Q&A with Wieden/Amsterdam ECDs Al Moseley and John Norman
You two had just arrived at Wieden + Kennedy when you won this pitch—it seems like you couldn't have fathomed it'd be this big. Did you?
Al Moseley: Well, we knew it was going to big because it was going to be Coca-Cola. But we could have never imagined it was going to be as successful as this— how now we see it all over the world, running in so many countries. It's been so successful for them in so many ways.
What was the key? What brought that success?

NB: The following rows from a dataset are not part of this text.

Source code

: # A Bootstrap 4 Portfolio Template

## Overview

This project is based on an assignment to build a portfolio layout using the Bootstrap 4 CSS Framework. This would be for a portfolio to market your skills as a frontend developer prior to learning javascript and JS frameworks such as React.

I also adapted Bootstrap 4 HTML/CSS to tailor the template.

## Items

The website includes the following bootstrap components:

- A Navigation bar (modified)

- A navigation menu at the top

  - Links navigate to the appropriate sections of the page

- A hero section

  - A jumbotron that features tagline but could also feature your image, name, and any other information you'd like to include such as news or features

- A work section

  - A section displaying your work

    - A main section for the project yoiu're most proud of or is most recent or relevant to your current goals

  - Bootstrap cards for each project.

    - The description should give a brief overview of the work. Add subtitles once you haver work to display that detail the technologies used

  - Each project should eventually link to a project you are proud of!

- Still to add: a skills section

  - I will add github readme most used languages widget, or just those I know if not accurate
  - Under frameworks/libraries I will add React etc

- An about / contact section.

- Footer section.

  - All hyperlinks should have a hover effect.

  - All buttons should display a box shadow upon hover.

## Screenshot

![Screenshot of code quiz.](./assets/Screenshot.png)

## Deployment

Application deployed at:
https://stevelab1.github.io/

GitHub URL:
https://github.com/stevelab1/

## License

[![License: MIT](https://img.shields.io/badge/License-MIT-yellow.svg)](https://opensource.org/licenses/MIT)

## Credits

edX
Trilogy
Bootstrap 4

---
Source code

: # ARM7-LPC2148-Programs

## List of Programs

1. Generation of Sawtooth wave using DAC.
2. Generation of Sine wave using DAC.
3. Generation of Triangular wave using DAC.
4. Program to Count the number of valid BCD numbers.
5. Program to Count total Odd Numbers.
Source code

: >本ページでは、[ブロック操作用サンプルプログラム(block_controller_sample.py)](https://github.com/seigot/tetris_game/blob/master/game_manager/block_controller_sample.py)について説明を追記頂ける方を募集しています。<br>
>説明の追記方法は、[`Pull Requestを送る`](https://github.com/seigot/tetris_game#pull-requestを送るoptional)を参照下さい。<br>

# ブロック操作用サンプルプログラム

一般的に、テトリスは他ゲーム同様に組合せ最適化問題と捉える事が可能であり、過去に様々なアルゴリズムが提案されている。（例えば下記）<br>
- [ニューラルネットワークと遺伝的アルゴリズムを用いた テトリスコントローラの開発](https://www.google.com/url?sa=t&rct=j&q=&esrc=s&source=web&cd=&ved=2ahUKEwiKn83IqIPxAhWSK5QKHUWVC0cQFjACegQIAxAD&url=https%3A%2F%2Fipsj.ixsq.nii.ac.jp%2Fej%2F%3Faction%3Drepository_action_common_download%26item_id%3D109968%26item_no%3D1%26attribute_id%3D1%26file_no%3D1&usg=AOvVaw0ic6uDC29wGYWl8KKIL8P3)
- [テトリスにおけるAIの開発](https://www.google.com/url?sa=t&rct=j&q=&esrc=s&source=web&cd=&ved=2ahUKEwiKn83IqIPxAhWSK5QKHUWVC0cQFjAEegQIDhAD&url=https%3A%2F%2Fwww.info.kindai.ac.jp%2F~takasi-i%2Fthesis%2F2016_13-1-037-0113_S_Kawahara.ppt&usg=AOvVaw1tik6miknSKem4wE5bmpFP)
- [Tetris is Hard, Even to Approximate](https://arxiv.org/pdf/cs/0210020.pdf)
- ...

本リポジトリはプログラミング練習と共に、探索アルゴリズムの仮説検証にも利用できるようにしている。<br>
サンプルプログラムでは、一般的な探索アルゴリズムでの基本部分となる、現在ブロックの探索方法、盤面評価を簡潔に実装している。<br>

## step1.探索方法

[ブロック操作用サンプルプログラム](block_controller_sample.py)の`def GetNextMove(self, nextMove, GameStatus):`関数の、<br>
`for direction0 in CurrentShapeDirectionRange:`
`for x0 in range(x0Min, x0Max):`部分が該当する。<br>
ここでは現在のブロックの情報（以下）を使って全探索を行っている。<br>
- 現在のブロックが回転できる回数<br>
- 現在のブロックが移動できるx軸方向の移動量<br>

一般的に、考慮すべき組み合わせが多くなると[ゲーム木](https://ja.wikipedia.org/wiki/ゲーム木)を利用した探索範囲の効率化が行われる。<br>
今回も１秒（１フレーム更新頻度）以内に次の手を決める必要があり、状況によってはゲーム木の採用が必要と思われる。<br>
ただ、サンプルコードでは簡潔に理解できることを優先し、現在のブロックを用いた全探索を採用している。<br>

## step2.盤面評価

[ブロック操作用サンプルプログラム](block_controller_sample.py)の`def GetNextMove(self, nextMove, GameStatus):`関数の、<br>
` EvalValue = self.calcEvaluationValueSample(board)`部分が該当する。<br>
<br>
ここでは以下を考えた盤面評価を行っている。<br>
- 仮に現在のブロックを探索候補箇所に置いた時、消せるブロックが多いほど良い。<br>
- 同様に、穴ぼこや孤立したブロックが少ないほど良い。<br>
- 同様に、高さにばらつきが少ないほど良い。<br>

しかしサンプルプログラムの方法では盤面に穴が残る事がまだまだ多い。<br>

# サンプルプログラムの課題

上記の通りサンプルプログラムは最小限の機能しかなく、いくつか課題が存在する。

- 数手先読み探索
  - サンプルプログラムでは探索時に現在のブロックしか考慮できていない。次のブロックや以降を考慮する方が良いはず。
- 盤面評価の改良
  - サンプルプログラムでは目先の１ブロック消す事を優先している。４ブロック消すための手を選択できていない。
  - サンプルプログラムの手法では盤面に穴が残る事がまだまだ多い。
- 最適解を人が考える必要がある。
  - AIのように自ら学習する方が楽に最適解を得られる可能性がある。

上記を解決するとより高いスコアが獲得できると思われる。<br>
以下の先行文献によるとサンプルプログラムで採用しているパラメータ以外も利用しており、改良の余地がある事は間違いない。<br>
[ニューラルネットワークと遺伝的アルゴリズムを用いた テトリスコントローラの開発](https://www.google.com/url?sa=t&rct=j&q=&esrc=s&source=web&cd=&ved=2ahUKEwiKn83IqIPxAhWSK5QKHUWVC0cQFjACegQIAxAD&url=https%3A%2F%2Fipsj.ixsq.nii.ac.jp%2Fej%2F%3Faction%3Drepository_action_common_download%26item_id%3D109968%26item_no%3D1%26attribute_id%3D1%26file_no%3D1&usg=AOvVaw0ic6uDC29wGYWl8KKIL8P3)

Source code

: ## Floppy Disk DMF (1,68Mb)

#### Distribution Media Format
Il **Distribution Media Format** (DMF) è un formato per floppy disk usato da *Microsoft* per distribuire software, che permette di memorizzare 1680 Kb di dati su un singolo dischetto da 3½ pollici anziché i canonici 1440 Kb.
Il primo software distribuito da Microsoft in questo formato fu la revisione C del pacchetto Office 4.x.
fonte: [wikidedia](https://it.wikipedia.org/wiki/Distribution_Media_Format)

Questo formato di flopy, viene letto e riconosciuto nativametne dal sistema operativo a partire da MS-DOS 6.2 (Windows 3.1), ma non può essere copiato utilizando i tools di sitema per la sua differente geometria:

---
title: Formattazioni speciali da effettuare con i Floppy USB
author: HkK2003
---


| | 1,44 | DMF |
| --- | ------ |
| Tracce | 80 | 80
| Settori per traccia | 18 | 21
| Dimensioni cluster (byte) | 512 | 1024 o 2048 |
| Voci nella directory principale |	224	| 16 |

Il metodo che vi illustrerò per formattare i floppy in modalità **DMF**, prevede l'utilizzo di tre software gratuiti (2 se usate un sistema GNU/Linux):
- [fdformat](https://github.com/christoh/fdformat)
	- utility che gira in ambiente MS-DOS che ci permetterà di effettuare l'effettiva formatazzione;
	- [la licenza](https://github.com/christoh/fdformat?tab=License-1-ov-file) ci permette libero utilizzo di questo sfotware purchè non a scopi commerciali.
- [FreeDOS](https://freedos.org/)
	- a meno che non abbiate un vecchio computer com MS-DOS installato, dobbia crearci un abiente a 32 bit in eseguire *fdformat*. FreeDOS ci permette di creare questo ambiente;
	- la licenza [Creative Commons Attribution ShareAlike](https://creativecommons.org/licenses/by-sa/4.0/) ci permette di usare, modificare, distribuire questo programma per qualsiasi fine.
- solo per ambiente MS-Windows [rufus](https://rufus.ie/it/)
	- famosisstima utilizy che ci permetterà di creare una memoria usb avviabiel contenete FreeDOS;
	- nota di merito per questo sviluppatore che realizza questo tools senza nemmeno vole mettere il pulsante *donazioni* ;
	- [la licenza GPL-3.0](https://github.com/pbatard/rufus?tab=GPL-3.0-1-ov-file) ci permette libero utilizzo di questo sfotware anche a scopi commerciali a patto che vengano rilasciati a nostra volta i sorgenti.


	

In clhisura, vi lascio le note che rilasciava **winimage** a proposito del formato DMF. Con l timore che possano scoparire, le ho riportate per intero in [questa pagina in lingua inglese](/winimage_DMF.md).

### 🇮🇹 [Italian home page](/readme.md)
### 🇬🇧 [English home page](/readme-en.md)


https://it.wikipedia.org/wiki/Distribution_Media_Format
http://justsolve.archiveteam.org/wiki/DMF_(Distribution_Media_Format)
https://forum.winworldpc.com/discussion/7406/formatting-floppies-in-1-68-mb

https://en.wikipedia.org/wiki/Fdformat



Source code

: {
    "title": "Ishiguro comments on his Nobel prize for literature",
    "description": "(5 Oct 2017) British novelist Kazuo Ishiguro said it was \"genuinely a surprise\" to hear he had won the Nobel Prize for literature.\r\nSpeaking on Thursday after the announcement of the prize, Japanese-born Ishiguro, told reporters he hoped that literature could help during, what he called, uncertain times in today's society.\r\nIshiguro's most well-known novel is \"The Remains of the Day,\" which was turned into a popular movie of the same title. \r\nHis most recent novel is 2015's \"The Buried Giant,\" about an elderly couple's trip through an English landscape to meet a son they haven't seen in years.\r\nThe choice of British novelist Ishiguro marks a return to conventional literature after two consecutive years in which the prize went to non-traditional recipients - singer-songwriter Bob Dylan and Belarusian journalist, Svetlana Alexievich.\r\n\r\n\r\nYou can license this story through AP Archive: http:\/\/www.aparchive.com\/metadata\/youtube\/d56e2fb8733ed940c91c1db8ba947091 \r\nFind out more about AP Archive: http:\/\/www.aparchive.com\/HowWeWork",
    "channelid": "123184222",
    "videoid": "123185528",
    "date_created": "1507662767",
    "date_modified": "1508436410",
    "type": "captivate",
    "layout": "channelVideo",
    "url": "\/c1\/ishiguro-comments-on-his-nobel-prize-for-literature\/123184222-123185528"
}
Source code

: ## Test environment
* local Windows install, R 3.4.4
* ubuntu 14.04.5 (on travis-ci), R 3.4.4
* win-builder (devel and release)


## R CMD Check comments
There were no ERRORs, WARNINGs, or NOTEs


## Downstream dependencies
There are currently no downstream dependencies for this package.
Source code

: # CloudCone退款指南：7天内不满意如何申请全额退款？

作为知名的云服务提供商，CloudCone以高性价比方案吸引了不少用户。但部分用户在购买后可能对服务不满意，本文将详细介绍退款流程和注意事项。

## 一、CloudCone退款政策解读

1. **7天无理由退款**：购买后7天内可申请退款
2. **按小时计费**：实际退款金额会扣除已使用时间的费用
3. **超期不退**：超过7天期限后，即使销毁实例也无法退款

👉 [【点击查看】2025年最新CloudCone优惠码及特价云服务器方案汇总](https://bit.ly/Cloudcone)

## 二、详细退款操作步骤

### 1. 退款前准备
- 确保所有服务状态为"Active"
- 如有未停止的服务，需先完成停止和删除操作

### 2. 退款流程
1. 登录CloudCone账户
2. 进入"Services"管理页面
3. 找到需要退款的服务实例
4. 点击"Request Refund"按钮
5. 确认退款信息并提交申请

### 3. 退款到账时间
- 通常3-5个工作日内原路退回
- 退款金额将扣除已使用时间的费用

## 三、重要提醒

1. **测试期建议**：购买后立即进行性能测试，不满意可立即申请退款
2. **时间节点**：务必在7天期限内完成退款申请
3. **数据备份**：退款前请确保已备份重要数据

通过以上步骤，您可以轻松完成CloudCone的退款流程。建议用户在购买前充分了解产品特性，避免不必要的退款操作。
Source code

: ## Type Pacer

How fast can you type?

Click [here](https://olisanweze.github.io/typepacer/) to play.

Moseley: I think it was kind of tapping into a global consciousness of what people thought about the brand. "The Coke Side of Life" is something that people can buy into wherever you live, whatever you believe in or whatever culture you come from. So it felt like it had a more universal kind of appeal. One thing that we discovered when we came up with this campaign was that at that time Coke was ubiquitous as a brand, but it had lost it's meaning. And I think the one thing that "The Coke Side of Life" has done is it has given it back its true meaning and connected it to people.
John Norman: Coke management at the time had really realized that their brand meant nothing, and it was time to put a real current point of view back on Coke and to make it feel more modern. I think that allowed us to actually create a sentiment and a platform that were very co-authorship oriented and that had a very democratic view on the world. I think that's what "The Coke Side of Life" has done; it allows you to choose one way or another. I think Coke is always on the yes side. I think that's a very open way, and if they keep going with the way they're going with this platform, you'll see a lot more extended uses and ways to articulate "The Coke Side of Life" that aren't advertisement, that become more entertainment, more community building, that sort of thing. Can you elaborate on that?
Norman: They're getting into other mediums, other types of forms of expressions of entertainment.
Coke prefers to make situations able to apply to a lot of different places with its global campaigns. Two of the major TV efforts were animation; is that an easy way out, to go with a big animation, or is it the best way?
Norman: It is easy to use animation as a medium, as a device, to communicate globally. In the States, I think it was just an idea, and we were trying to communicate a message of world love. But it's not a conscious thing to choose animation. It just happened to be something that works well for "Happiness Factory." There were no conflicts of culture.
Moseley: If you think about the appeal of Shrek, it's just so mass, and Coca-Cola's appeal is so mass. So is Disney's. It's so mainstream and you've got to appeal to so many people, you do need a medium that allows you to draw people in the same way, and animation is excellent for that.